@Ferhat Karaca teşekkür ederim. umarım başka sefere daha iyisini yaparım.
birkaç fotoğraf paylaşarak devam edelim.
Karadağ'daki kamp ateşim. el testeresiyle kenarda kırık olan odunları toplayarak yaktığım bu ateşle, bizim gibi düşünmeyenler için söylersek,doğaya zarar verdiğimi düşünmüyorum. yoksa soluk almak dahi doğaya zarardır. tartışmak adına değil fikrimizi belirtmek adına söylemiş olalım.

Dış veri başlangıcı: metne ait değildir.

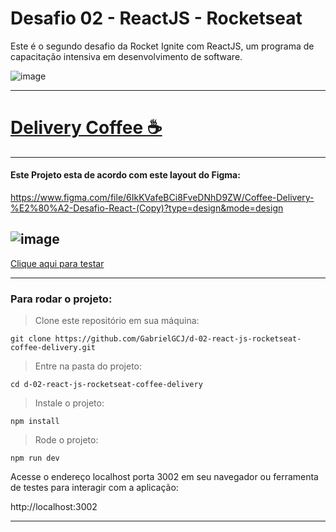 # Desafio 02 - ReactJS - Rocketseat
Este é o segundo desafio da Rocket Ignite com ReactJS, um programa de capacitação intensiva em desenvolvimento de software.


![image](https://github.com/GabrielGCJ/ignite/assets/91347602/7b21310b-45a4-4794-80c0-bc4f4e65f244)

-----
# <a href="https://coffee-delivery.surge.sh">Delivery Coffee ☕️</a>
----

#### Este Projeto esta de acordo com este layout do Figma:

https://www.figma.com/file/6IkKVafeBCi8FveDNhD9ZW/Coffee-Delivery-%E2%80%A2-Desafio-React-(Copy)?type=design&mode=design

![image](https://github.com/GabrielGCJ/d-02-react-js-rocketseat-coffee-delivery/assets/91347602/deaa5363-4397-4a03-82e2-66b8974336d6)
-----

 <a href="https://coffee-delivery.surge.sh">Clique aqui para testar</a>

 ----

### Para rodar o projeto:

>Clone este repositório em sua máquina:

```
git clone https://github.com/GabrielGCJ/d-02-react-js-rocketseat-coffee-delivery.git
```

>Entre na pasta do projeto:

```
cd d-02-react-js-rocketseat-coffee-delivery
```

>Instale o projeto:

```
npm install
```

>Rode o projeto:

```
npm run dev
```

Acesse o endereço localhost porta 3002 em seu navegador ou ferramenta de testes para interagir com a aplicação:

http://localhost:3002

----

hava gittikçe kararıyor. ve hava daha da karardıkça ateşin anlamı belirginleşiyor. Uzun zaman ateşi seyrediyorum sadece. bu akşam internet yok telefon yok. tamamen kendimleyim. sadece 30 metre ilerde akan nehrin sesi var.
sırbistana girişteki harika manzaralar. bütün bu güzellikler eşliğinde dakikalarca iniş... yol boyunca rotam neden ters, neden benimle aynı yönde rota takip eden birileri yok diye düşünüp durmuştum. çünkü gördüğüm tüm bisikletliler karşı yönden geliyorlardı. fakat burdaki ve arnavutluk sınırındaki inişleri yaşadıktan sonra çok şanslı olduğuma inandırdım kendimi. Ne tuhaf! bana ters yönde giden bisikletliler gibi onların ataları ve bizim atalarımız da aynı yönde hareket etmişler. selçukludan osmanlıya kadar hep batıya yol almayı düşlemiş öyle yapmışız. Onlar da Doğuya...
Vrele Bosna'dan görüntü. arapların istilasına uğramış bir güzellikti. bosnada araplar inanılmaz çoğunluktaydı. neden öyleydi ? bilmiyorum. sadece para mı acaba?
saraybosna yolunda kilometrelerce süren müthiş yokuştan bir görüntü. bayanlar bile karşımdan arabalarıyla geçerken bu yokuşu çıkışım sırasında korna çalarak desteklerini göstermekten geri durmadılar. fakat asıl yokuş benim için bi süre sonra gireceğim otobandan atılınca başlayacaktı. hiç şüphe yok ki yolculuğumun en zor yokuşuydu.
psikolojik eşik bilindiği gibi turda çok önemli. günün sonunda bir kez daha bunu öğreniyoruz.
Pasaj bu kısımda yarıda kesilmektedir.